Il y aurait même un prétendant à un ministère qui traîne une affaire devant le pôle financier, toujours selon le président Saïed, qui a accusé le gouvernement de «lutter contre ceux qui luttent contre la corruption».
Pour sa part, le juge Imed Boukhris a déclaré dans une interview publiée hier sur la quotidien Al Maghreb qu’il «refuse d’être un faux témoin d’un dispositif corrompu». L’ex-président de l’INLUCC a justifié son silence par «le devoir de réserve et en raison de la situation sanitaire difficile traversée par le pays».
Il a mis l’accent sur le fait que «le chef du gouvernement n’a pas osé faire paraître le décret gouvernemental portant sur l’obligation de rendre accessibles au public, comme le souligne la loi, les déclarations de patrimoines et des intérêts concernant huit catégories de personnes, à l’instar des trois présidents, des ministres, députés et hauts cadres de l’Etat». Le juge Imed Boukhris a insisté sur le fait que «Mechichi a refusé de faire publier ledit décret malgré plusieurs correspondances envoyées par l’INLUCC», en assurant que «le chef du gouvernement promet, à chaque fois, de le faire mais ne le fait pas, de peur de l’impact de ces publications sur sa ceinture politique».
Enjeux
Des indiscrétions assurent que le chef du gouvernement Hichem Mechichi en veut au juge Imed Boukhris depuis le refus de ce dernier d’accepter les déclarations du patrimoine des membres du gouvernement avant leur prestation de serment devant le président de la République. Mechichi a, depuis, considéré qu’il ne pouvait pas compter sur l’INLUCC de son côté dans sa lutte contre le président Saïed.
Le dossier du juge s’est corsé, lorsque ce dernier a transmis au parquet des dossiers de personnalités bénéficiant de la protection de la sphère d’Ennahdha et de conseillers à la présidence du gouvernement, faisant de lui, «la personnalité à écarter». Dans la lutte actuelle entre les hautes sphères du pouvoir en Tunisie, la devise en hausse est : «Si tu n’es pas avec moi, tu es contre moi.» Et on constate, malheureusement, cet alignement dans les médias, qui ne diffusent que les informations qui leur «plaisent».

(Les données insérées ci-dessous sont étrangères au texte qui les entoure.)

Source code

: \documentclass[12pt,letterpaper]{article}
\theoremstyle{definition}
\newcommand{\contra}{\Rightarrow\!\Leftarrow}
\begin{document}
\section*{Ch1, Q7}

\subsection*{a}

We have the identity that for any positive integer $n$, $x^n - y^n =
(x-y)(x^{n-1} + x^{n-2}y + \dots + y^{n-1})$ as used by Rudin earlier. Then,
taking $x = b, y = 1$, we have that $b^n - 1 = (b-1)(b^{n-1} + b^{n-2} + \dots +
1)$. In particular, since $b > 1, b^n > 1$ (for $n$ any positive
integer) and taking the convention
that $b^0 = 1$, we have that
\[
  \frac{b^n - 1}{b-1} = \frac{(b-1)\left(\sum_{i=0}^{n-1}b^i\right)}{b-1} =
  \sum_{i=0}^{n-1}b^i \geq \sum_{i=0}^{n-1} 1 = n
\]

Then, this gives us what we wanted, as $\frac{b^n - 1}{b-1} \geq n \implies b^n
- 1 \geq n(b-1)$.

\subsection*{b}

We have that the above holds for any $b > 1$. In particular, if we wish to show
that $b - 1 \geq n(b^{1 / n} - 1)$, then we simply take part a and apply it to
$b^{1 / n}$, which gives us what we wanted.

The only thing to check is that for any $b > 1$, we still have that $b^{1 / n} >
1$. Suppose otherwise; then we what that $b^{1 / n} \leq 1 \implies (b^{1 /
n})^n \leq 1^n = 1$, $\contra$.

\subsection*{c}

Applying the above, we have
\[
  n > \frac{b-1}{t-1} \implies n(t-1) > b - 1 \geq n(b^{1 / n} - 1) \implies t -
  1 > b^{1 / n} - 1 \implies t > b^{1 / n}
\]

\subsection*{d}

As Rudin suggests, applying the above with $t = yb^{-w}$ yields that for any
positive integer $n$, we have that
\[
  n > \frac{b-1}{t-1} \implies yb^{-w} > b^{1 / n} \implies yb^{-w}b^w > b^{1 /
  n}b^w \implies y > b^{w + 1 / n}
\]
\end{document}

La Tunisie est en pleine crise socioéconomique. Elle ne parvient pas à trouver les Fonds nécessaires (7 milliards de dollars) pour boucler son Budget 2021. Les déplacements de Mechichi et de son ministre des Finances, Ali Koôli, n’ont pas fait bouger les bailleurs de fonds qui exigent des engagements concertés du gouvernement et des organisations syndicales, ce que ces derniers rejettent, notamment l’UGTT, qui refuse la levée des subventions des produits de base sans une compensation conséquente.
L’alerte est déjà donnée. Néanmoins, les hautes sphères du pouvoir continuent à jouer les influenceurs pour les intérêts de leurs soutiens, au détriment des intérêts du pays. «Le cas du limogeage du président de l’INLUCC n’est qu’un petit exemple», selon le président de la commission des finances de l’Assemblée, Haykel Mekki.